Von der Fraktion der CDU hat sich Herr Meier entschuldigt.

Wir kommen jetzt zu

Tagesordnungspunkt 15: Dringliche Anfragen

Zu diesem Tagesordnungspunkt liegen zwei Anfragen vor. Ich rufe zunächst die Dringliche Anfrage der Fraktion der CDU auf:

a) Neue Finanzierungslöcher verschärfen Haushaltskrise in Niedersachsen - Antrag der Fraktion der CDU - Drs. 14/1337

Herr Rolfes trägt die Anfrage vor.

Frau Präsidentin! Meine sehr verehrten Damen und Herren! Die bereits verabschiedeten Entscheidungen der SPD-geführten Bundesregierung aus dem letzten Jahr zu steuerpolitischen und familienpolitischen Maßnahmen sowie zu Kürzungen im Bundeshaushalt belasten bereits jetzt den niedersächsischen Landeshaushalt erheblich bei den Einnahmen und bei der Finanzierung von wichtigen Maßnahmen für die Wirtschaftsstruktur, die Landwirtschaft und die Verkehrsinfrastruktur.
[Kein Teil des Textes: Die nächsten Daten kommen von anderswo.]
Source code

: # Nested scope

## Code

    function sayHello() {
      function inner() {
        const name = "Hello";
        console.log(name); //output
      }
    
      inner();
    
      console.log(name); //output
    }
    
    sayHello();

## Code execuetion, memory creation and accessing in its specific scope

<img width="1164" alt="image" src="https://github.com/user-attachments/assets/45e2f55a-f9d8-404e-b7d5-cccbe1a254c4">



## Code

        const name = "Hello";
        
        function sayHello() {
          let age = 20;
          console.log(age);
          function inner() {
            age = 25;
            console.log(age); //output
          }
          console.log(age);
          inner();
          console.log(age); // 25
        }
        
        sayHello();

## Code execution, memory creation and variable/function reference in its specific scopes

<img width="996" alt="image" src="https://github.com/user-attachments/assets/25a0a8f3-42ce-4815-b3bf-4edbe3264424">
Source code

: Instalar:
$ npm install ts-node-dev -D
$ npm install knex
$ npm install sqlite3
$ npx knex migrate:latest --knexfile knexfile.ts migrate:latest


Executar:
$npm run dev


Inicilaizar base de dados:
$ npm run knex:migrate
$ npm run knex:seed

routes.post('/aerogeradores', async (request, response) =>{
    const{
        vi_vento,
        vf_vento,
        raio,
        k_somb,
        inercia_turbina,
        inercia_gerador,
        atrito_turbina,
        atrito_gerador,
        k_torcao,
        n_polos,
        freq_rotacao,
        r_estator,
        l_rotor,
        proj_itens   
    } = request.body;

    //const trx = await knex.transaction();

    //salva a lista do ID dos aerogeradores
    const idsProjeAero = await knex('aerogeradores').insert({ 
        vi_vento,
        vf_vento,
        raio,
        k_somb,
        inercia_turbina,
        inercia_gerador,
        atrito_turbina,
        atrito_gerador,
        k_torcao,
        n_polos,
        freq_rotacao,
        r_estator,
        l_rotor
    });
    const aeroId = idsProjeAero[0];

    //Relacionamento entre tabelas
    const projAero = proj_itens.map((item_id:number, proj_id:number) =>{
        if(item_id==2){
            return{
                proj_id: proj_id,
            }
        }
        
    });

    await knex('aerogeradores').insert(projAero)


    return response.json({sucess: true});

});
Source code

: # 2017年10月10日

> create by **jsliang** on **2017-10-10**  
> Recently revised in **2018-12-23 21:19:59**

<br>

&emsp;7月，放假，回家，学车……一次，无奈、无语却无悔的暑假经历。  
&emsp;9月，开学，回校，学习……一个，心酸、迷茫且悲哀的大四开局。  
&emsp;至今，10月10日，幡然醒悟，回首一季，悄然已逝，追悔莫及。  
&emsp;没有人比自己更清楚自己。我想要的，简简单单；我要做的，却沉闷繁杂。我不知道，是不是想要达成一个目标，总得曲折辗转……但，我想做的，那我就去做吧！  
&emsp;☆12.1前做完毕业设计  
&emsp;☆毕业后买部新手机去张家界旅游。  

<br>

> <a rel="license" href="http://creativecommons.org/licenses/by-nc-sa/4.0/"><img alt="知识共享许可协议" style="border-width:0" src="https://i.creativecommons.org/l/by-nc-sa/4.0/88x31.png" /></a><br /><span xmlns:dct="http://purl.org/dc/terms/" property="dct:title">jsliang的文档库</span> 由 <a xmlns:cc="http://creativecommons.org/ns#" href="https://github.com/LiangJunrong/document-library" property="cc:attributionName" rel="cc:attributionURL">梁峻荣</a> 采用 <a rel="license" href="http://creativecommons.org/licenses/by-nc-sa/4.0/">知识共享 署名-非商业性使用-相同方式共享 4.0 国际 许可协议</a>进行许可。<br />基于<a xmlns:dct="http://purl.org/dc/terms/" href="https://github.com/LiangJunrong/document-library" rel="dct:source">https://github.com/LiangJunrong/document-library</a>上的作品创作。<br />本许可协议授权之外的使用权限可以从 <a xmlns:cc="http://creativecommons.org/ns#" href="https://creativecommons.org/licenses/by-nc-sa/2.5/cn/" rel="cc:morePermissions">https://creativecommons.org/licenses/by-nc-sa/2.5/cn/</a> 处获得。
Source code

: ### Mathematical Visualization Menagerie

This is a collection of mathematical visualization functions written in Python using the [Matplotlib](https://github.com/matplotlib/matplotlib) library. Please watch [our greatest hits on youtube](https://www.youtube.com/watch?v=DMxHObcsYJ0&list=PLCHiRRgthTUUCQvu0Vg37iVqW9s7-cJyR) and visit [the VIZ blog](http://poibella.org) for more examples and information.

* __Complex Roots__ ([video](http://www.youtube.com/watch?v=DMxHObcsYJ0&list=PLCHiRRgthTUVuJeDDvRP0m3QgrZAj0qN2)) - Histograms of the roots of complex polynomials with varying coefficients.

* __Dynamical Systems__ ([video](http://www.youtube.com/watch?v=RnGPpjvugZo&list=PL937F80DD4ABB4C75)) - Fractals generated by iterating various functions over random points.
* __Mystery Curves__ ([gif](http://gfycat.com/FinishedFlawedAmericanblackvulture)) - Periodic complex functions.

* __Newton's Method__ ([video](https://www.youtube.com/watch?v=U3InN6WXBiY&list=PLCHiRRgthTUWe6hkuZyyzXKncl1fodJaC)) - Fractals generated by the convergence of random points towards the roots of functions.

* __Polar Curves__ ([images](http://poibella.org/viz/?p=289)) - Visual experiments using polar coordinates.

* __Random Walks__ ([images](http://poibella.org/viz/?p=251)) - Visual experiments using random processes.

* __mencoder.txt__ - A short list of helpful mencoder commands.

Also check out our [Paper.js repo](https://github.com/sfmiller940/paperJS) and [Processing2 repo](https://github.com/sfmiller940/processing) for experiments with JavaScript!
Die neue mittelfristige Finanzplanung des Landes weist für das Jahr 2001 eine Finanzierungslücke aus nicht gedeckten Ausgaben und neuen Krediten von rund 4.000 Millionen DM aus. Hinzu kommen globale Minderausgaben von 824 Millionen DM. Ebenfalls nicht finanziert sind bisher die Versprechungen des Niedersächsischen Ministerpräsidenten aus seiner Regierungserklärung vom Dezember 1999.

(Möhrmann [SPD]: Und die Forde- rungen der CDU-Fraktion!)

Dazu zählt vor allem die Einstellung von zusätzlichen 2.000 Lehrern.

Inzwischen hat der Niedersächsische Finanzminister erklärt, dass sich das vorhandene riesige Finanzloch durch weitere Berliner Vorhaben zur Unternehmenssteuerreform, zum Vorziehen der Einkommensteuerregelung und zur Mitfinanzierung der Zwangsarbeiterentschädigung weiter massiv vergrößern wird. Zusätzlich gibt es keine Vorsorge im Landeshaushalt für etwaige Defizite der EXPO und für die mögliche Rückzahlung aus dem Rechtsstreit um den Erdgasförderzins.

Den zusätzlich drohenden Milliardenbelastungen für das Land hat der Finanzminister bisher lediglich 13,5 Millionen DM eingesparter Telefonkosten entgegengesetzt.

(Heiterkeit bei der CDU)

Weitere dringend notwendige bereits jetzt einzuleitende Sparmaßnahmen hat der Finanzminister nicht beziffert. Auch lehnt er hierfür einen Nachtragshaushalt 2000 ab.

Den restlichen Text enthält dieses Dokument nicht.